Clever marketers - they serve a 99 cent breakfast on weekends to attract young families. I notice they also cater parties. Wouldn't that be tacky- having your wedding catered by IKEA? If you're Swedish I guess you'd love it. Personally I don't like mace in my meatballs.
Ikea wouldn't be a bad place to troll for second or third-hand husband if you were in the market. I saw a few disoriented older males walking around scratching their heads. They had the desperate, sweaty look of husbands or boy-friends recently ejected from the nest and forced to shop for household goods on their own. Because Ikea has a testosterony warehouse feel to it, I'm sure men feel more comfortable here than in estrogen-laden Bed, Bath and Beyond.
Most of the Ikea furniture used to be fibreboard stuff with a veneer but I noticed that they do carry real wooden bookcases and other storage pieces now. They provide everything (pencils and graph paper) you need to plot out a storage arrangement and a handy guide to what's required for assembly. I went looking for paper towel holders, drawer liners and drawer dividers. But the real purpose of the trip was to purchase a piece of hardwood that can be used as a counter top in the garage.
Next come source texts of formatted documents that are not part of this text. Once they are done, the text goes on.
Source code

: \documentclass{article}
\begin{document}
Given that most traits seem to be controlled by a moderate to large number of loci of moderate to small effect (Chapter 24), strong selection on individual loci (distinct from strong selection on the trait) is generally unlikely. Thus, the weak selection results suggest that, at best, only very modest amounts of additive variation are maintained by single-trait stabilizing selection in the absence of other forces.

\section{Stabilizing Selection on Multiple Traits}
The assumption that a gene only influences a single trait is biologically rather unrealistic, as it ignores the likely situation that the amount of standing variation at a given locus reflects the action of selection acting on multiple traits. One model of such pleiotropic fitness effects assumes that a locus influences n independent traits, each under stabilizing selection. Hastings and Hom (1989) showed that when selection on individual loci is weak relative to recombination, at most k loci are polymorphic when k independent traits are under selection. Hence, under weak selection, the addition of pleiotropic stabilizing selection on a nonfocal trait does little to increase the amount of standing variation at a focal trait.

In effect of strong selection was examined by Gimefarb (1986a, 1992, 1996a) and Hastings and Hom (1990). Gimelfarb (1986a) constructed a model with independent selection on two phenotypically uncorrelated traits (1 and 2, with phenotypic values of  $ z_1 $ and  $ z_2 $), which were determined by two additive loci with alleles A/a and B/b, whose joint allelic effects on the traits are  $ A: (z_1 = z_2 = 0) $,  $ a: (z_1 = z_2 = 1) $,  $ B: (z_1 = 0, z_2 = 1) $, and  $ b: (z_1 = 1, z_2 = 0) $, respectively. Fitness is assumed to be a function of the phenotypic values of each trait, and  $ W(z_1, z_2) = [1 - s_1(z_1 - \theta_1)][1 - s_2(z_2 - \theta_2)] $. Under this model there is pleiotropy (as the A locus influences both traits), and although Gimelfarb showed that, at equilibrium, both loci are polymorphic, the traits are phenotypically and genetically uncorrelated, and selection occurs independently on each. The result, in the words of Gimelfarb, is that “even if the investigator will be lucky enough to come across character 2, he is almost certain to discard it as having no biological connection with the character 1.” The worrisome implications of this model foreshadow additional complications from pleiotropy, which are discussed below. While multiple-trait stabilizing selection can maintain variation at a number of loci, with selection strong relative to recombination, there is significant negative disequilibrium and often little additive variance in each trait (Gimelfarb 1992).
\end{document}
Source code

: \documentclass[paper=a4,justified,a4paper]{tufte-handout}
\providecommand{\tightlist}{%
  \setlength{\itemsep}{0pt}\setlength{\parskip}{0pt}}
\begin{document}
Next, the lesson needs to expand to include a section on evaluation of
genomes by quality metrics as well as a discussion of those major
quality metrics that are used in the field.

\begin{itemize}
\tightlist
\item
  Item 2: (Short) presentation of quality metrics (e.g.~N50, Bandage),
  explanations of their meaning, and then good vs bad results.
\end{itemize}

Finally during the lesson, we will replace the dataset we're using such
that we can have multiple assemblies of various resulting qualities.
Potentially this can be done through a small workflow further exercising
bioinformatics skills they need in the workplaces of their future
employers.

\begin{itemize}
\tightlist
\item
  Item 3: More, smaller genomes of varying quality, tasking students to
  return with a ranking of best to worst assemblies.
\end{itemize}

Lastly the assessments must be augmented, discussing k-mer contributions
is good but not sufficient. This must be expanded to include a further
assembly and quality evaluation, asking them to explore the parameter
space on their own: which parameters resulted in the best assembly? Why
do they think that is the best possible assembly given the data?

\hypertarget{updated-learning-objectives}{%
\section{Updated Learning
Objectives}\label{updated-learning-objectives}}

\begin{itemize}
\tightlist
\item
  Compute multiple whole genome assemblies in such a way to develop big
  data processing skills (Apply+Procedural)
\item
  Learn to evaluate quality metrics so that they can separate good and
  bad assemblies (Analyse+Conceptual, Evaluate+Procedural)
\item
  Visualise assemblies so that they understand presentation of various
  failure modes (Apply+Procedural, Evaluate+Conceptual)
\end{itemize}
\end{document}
For about $100 they sell a 8 foot long piece of solid oak 1 and 1/2 inches thick that makes a perfect counter - can be sanded oiled etc. The counter on the island in the photo is an Ikea wood counter. Unfortunately, you have to lug the stuff out of the warehouse yourself. I couldn't manage the heavy carton, need Richard with me and we would have to take the truck to the store. It lost it's appeal.
If you've got a big unoccupied guy around with a truck and nothing to do, this is the best bargain I found during the whole remodel.
I came home with 2 rolls of drawer liner material, one plastic box for doo dads and 2- 99 cent chocolate bars. The chocolate bars were an impulse purchase. They were sitting by the check-out stand and the small treat eased the schmucky feeling I get from a wasted trip.